Bhote Kami, a resident of Dorpagaun village in Majhuwa, had a quarrel with Daulat Chuhan of the same village. They started abusing each other on the road. Sarba Budhathoki then asked Bhote Kami why, being a Kami, he was abusing a Bista in that manner. At this, Bhote Kami took out his Khukuri and his at Sarba Budathoki, chopping off half of his ear and wounding his cheek. For this crime, Bhote Kami shall have his right arm amputated. His share of the ancestral property shall be confiscated, after apportioning the shares of his brothers and sons.
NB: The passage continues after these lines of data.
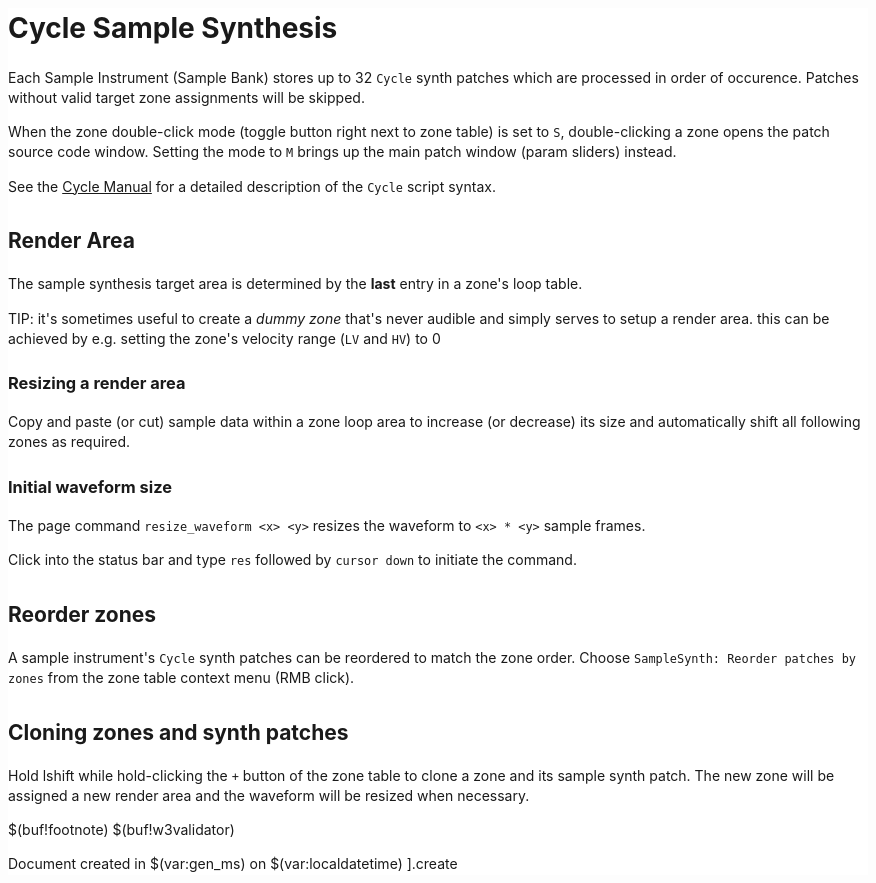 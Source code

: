 
# Cycle Sample Synthesis

Each Sample Instrument (Sample Bank) stores up to 32 `Cycle` synth patches which are processed in order of occurence.
Patches without valid target zone assignments will be skipped.

When the zone double-click mode (toggle button right next to zone table) is set to `S`, double-clicking a zone opens the patch source code window. Setting the mode to `M` brings up the main patch window (param sliders) instead.

See the [Cycle Manual](cycle.html) for a detailed description of the `Cycle` script syntax.


## Render Area
The sample synthesis target area is determined by the **last** entry in a zone's loop table.

TIP: it's sometimes useful to create a *dummy zone* that's never audible and simply serves to setup a render area. this can be achieved by e.g. setting the zone's velocity range (`LV` and `HV`) to 0

### Resizing a render area
Copy and paste (or cut) sample data within a zone loop area to increase (or decrease) its size and automatically shift all following zones as required.

### Initial waveform size
The page command `resize_waveform <x> <y>` resizes the waveform to `<x> * <y>` sample frames.

Click into the status bar and type `res` followed by `cursor down` to initiate the command.


## Reorder zones
A sample instrument's `Cycle` synth patches can be reordered to match the zone order. Choose `SampleSynth: Reorder patches by zones` from the zone table context menu (RMB click).


## Cloning zones and synth patches
Hold lshift while hold-clicking the `+` button of the zone table to clone a zone and its sample synth patch.
The new zone will be assigned a new render area and the waveform will be resized when necessary.




$(buf!footnote)
$(buf!w3validator)

Document created in $(var:gen_ms) on $(var:localdatetime)
].create
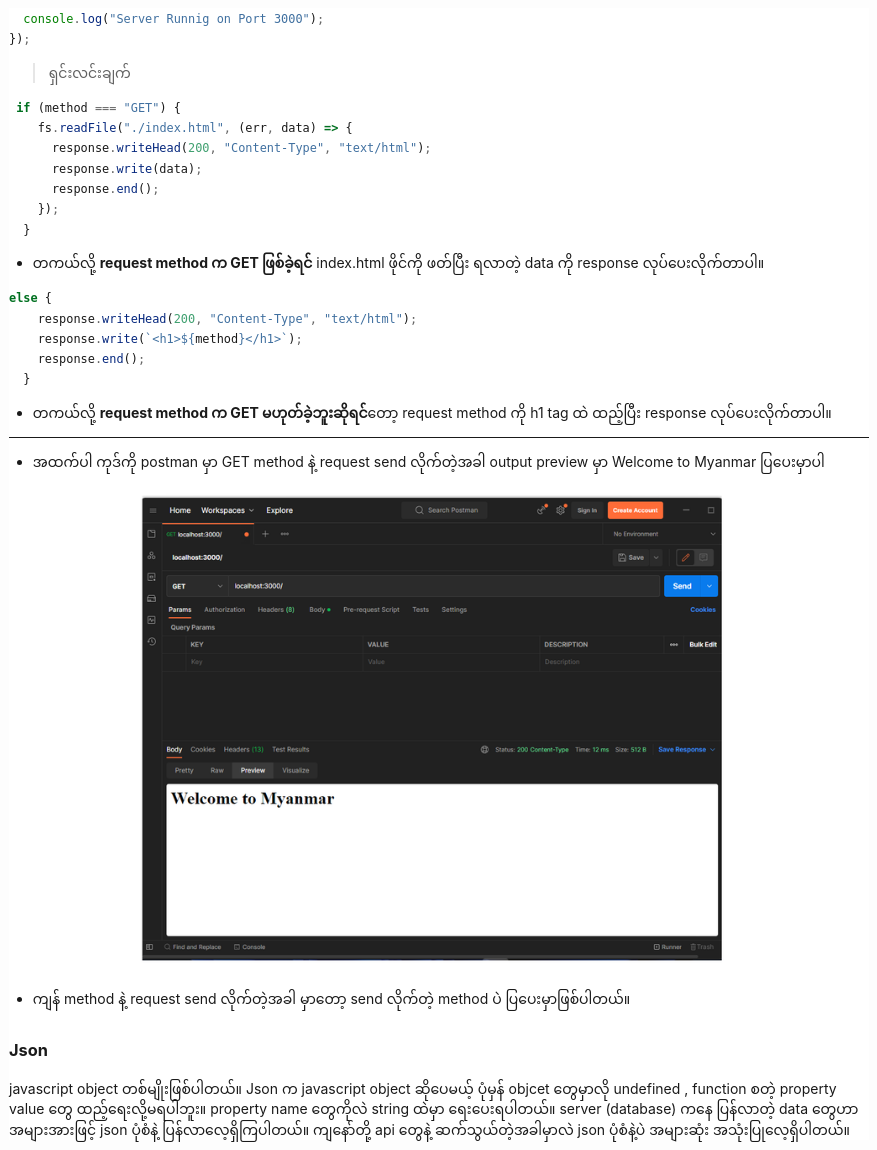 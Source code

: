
 ```js
  console.log("Server Runnig on Port 3000");
});
```
> ရှင်းလင်းချက်
```js
 if (method === "GET") {
    fs.readFile("./index.html", (err, data) => {
      response.writeHead(200, "Content-Type", "text/html");
      response.write(data);
      response.end();
    });
  }
```
- တကယ်လို့ **request method က GET ဖြစ်ခဲ့ရင်** index.html ဖိုင်ကို ဖတ်ပြီး ရလာတဲ့  data ကို response လုပ်ပေးလိုက်တာပါ။

```js
else {
    response.writeHead(200, "Content-Type", "text/html");
    response.write(`<h1>${method}</h1>`);
    response.end();
  }
```
- တကယ်လို့ **request method က GET မဟုတ်ခဲ့ဘူးဆိုရင်**တော့ request method ကို h1 tag  ထဲ ထည့်ပြီး response လုပ်ပေးလိုက်တာပါ။
- --
- အထက်ပါ ကုဒ်ကို postman မှာ GET method နဲ့ request send လိုက်တဲ့အခါ  output preview မှာ
 Welcome to Myanmar ပြပေးမှာပါ

![enter image description here](https://raw.githubusercontent.com/Aungmyanmar32/msquare-fullstack-m2/main/prtwo3.png)
 - ကျန် method  နဲ့  request send လိုက်တဲ့အခါ မှာတော့ send လိုက်တဲ့ method ပဲ ပြပေးမှာဖြစ်ပါတယ်။
##
##
### Json
javascript object တစ်မျိုးဖြစ်ပါတယ်။ Json က javascript object ဆိုပေမယ့် ပုံမှန် objcet တွေမှာလို undefined , function စတဲ့ property value တွေ ထည့်ရေးလို့မရပါဘူး။
property name တွေကိုလဲ string ထဲမှာ ရေးပေးရပါတယ်။ server (database) ကနေ ပြန်လာတဲ့ data တွေဟာ အများအားဖြင့် json ပုံစံနဲ့ ပြန်လာလေ့ရှိကြပါတယ်။
ကျနော်တို့ api တွေနဲ့ ဆက်သွယ်တဲ့အခါမှာလဲ json ပုံစံနဲ့ပဲ အများဆုံး အသုံးပြုလေ့ရှိပါတယ်။
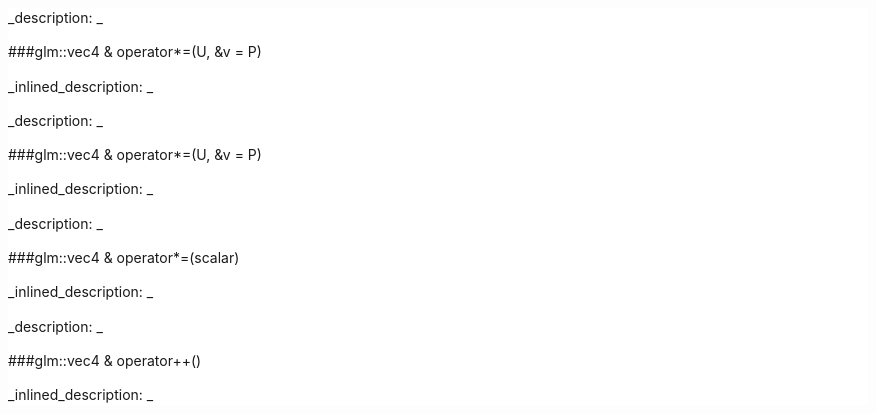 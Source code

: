 
_description: _









###glm::vec4 & operator*=(U, &v = P)



_inlined_description: _







_description: _









###glm::vec4 & operator*=(U, &v = P)



_inlined_description: _







_description: _









###glm::vec4 & operator*=(scalar)



_inlined_description: _







_description: _









###glm::vec4 & operator++()



_inlined_description: _
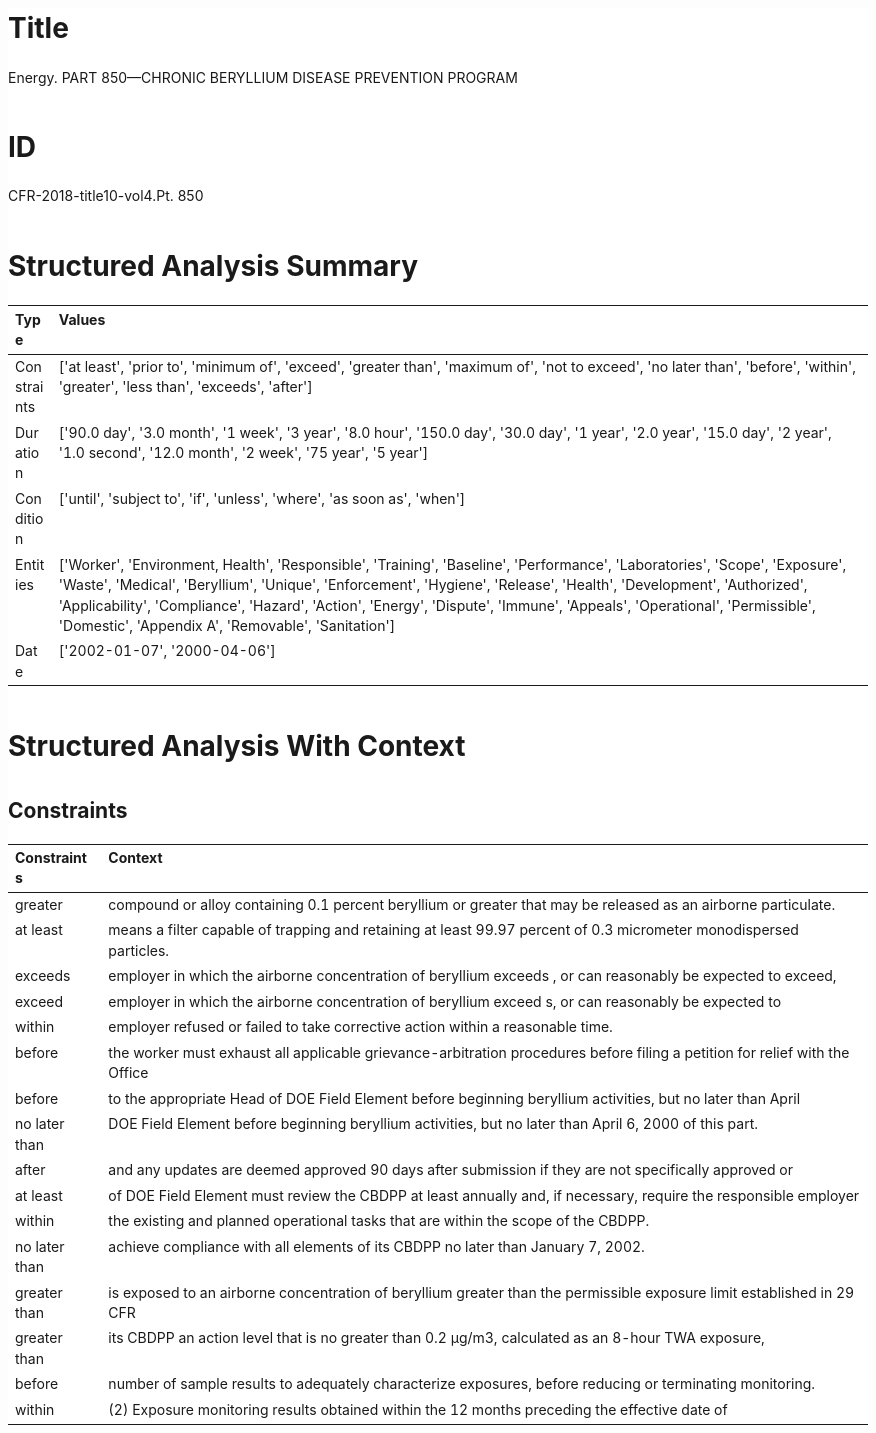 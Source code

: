 # Title

 Energy. PART 850—CHRONIC BERYLLIUM DISEASE PREVENTION PROGRAM


# ID

 CFR-2018-title10-vol4.Pt. 850


# Structured Analysis Summary

| Type        | Values                                                                                                                                                                                                                                                                                                                                                                                                                              |
|:------------|:------------------------------------------------------------------------------------------------------------------------------------------------------------------------------------------------------------------------------------------------------------------------------------------------------------------------------------------------------------------------------------------------------------------------------------|
| Constraints | ['at least', 'prior to', 'minimum of', 'exceed', 'greater than', 'maximum of', 'not to exceed', 'no later than', 'before', 'within', 'greater', 'less than', 'exceeds', 'after']                                                                                                                                                                                                                                                    |
| Duration    | ['90.0 day', '3.0 month', '1 week', '3 year', '8.0 hour', '150.0 day', '30.0 day', '1 year', '2.0 year', '15.0 day', '2 year', '1.0 second', '12.0 month', '2 week', '75 year', '5 year']                                                                                                                                                                                                                                           |
| Condition   | ['until', 'subject to', 'if', 'unless', 'where', 'as soon as', 'when']                                                                                                                                                                                                                                                                                                                                                              |
| Entities    | ['Worker', 'Environment, Health', 'Responsible', 'Training', 'Baseline', 'Performance', 'Laboratories', 'Scope', 'Exposure', 'Waste', 'Medical', 'Beryllium', 'Unique', 'Enforcement', 'Hygiene', 'Release', 'Health', 'Development', 'Authorized', 'Applicability', 'Compliance', 'Hazard', 'Action', 'Energy', 'Dispute', 'Immune', 'Appeals', 'Operational', 'Permissible', 'Domestic', 'Appendix A', 'Removable', 'Sanitation'] |
| Date        | ['2002-01-07', '2000-04-06']                                                                                                                                                                                                                                                                                                                                                                                                        |


# Structured Analysis With Context

 


## Constraints

| Constraints   | Context                                                                                                                         |
|:--------------|:--------------------------------------------------------------------------------------------------------------------------------|
| greater       | compound or alloy containing 0.1 percent beryllium or greater  that may be released as an airborne particulate.                 |
| at least      | means a filter capable of trapping and retaining at least  99.97 percent of 0.3 micrometer monodispersed particles.             |
| exceeds       | employer in which the airborne concentration of beryllium exceeds , or can reasonably be expected to exceed,                    |
| exceed        | employer in which the airborne concentration of beryllium exceed s, or can reasonably be expected to                            |
| within        | employer refused or failed to take corrective action within  a reasonable time.                                                 |
| before        | the worker must exhaust all applicable grievance-arbitration procedures before filing a petition for relief with the Office     |
| before        | to the appropriate Head of DOE Field Element before beginning beryllium activities, but no later than April                     |
| no later than | DOE Field Element before beginning beryllium activities, but no later than  April 6, 2000 of this part.                         |
| after         | and any updates are deemed approved 90 days after submission if they are not specifically approved or                           |
| at least      | of DOE Field Element must review the CBDPP at least annually and, if necessary, require the responsible employer                |
| within        | the existing and planned operational tasks that are within  the scope of the CBDPP.                                             |
| no later than | achieve compliance with all elements of its CBDPP no later than  January 7, 2002.                                               |
| greater than  | is exposed to an airborne concentration of beryllium greater than the permissible exposure limit established in 29 CFR          |
| greater than  | its CBDPP an action level that is no greater than 0.2 &#181;g/m3, calculated as an 8-hour TWA exposure,                         |
| before        | number of sample results to adequately characterize exposures, before  reducing or terminating monitoring.                      |
| within        | (2) Exposure monitoring results obtained  within the 12 months preceding the effective date of                                  | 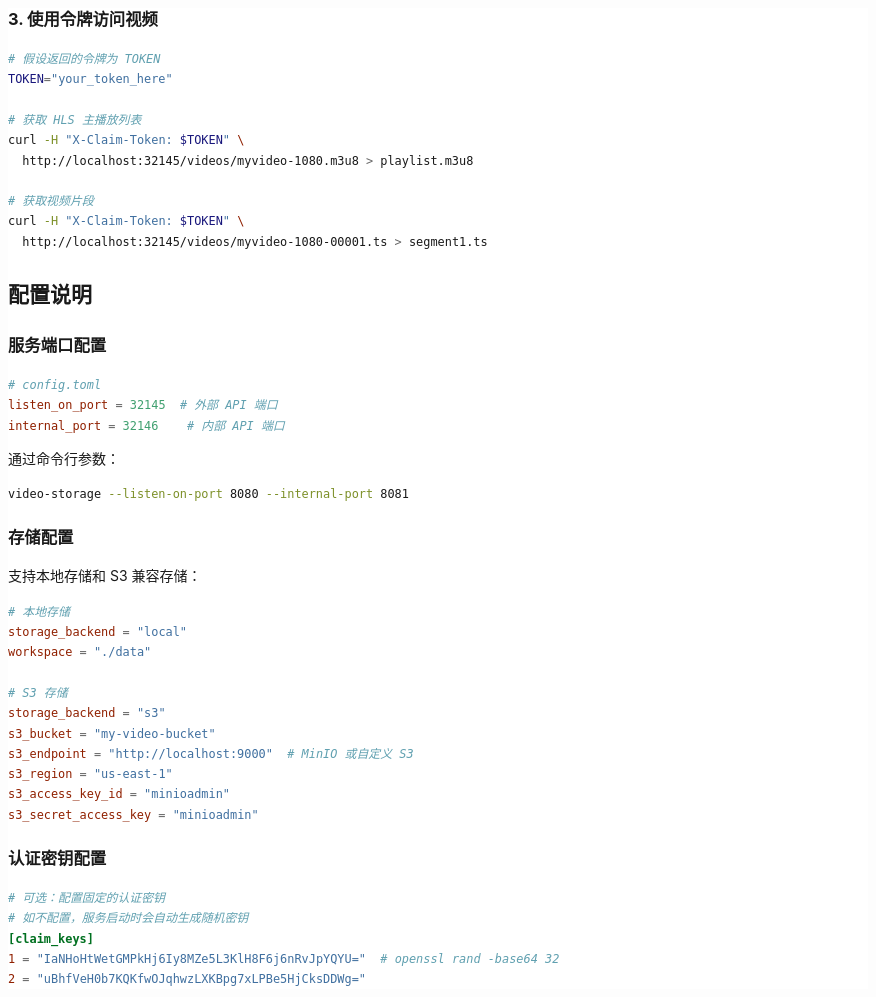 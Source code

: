 ### 3. 使用令牌访问视频

```bash
# 假设返回的令牌为 TOKEN
TOKEN="your_token_here"

# 获取 HLS 主播放列表
curl -H "X-Claim-Token: $TOKEN" \
  http://localhost:32145/videos/myvideo-1080.m3u8 > playlist.m3u8

# 获取视频片段
curl -H "X-Claim-Token: $TOKEN" \
  http://localhost:32145/videos/myvideo-1080-00001.ts > segment1.ts
```

## 配置说明

### 服务端口配置

```toml
# config.toml
listen_on_port = 32145  # 外部 API 端口
internal_port = 32146    # 内部 API 端口
```

通过命令行参数：
```bash
video-storage --listen-on-port 8080 --internal-port 8081
```

### 存储配置

支持本地存储和 S3 兼容存储：

```toml
# 本地存储
storage_backend = "local"
workspace = "./data"

# S3 存储
storage_backend = "s3"
s3_bucket = "my-video-bucket"
s3_endpoint = "http://localhost:9000"  # MinIO 或自定义 S3
s3_region = "us-east-1"
s3_access_key_id = "minioadmin"
s3_secret_access_key = "minioadmin"
```

### 认证密钥配置

```toml
# 可选：配置固定的认证密钥
# 如不配置，服务启动时会自动生成随机密钥
[claim_keys]
1 = "IaNHoHtWetGMPkHj6Iy8MZe5L3KlH8F6j6nRvJpYQYU="  # openssl rand -base64 32
2 = "uBhfVeH0b7KQKfwOJqhwzLXKBpg7xLPBe5HjCksDDWg="
```
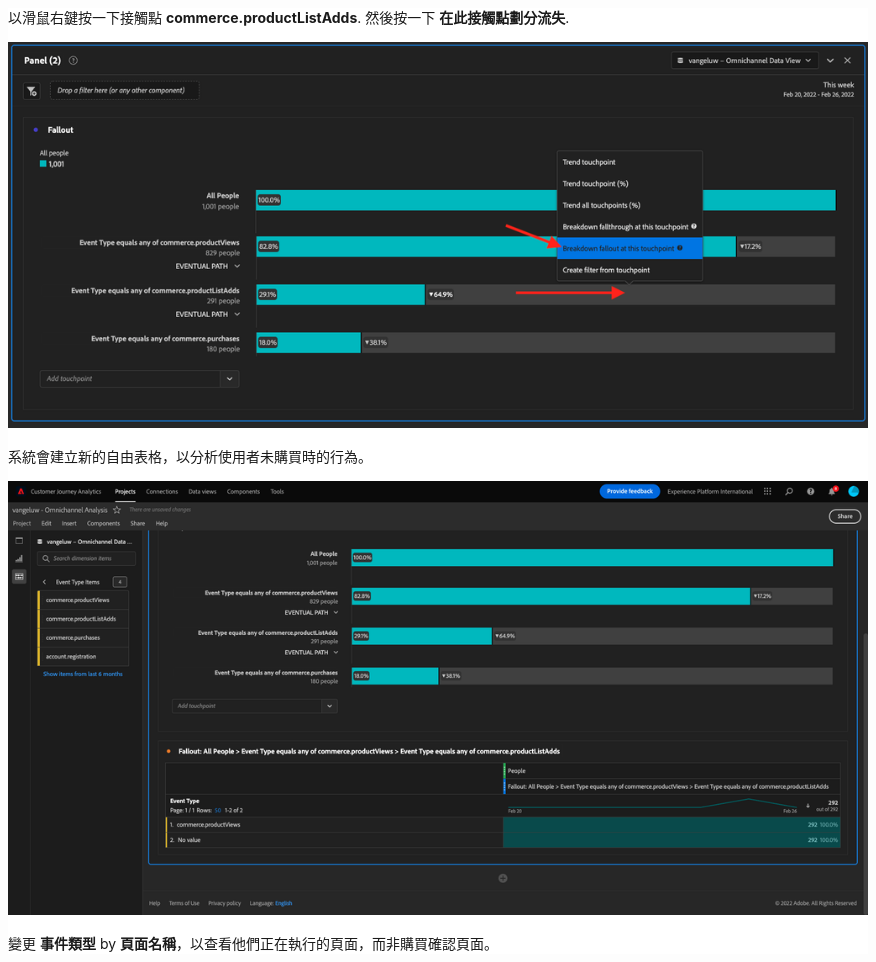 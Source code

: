 以滑鼠右鍵按一下接觸點 **commerce.productListAdds**. 然後按一下 **在此接觸點劃分流失**.

![示範](./images/pro32.png)

系統會建立新的自由表格，以分析使用者未購買時的行為。

![示範](./images/pro33.png)

變更 **事件類型** by **頁面名稱**，以查看他們正在執行的頁面，而非購買確認頁面。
— Excerpts from the royal orders to Bichari Shivanidhi Padhya and Bichari Parath Khadka on Poush Badi 12, 1882 V.S.

== Notable people with surname Bista ==

- Adityanath Yogi, Indian politician and Chief Minister of Uttar Pradesh.
- Anjan Bista, Nepalese footballer
- Deepak Bista, taekwondo gold medalist
- Dor Bahadur Bista, Nepalese anthropologist
- Gokarna Bista, Nepalese politician
- Kirti Nidhi Bista, former PM of Nepal
- Om Bikram Bista, Nepali pop singer
- Raju Bista, member of Indian parliament from Darjeeling.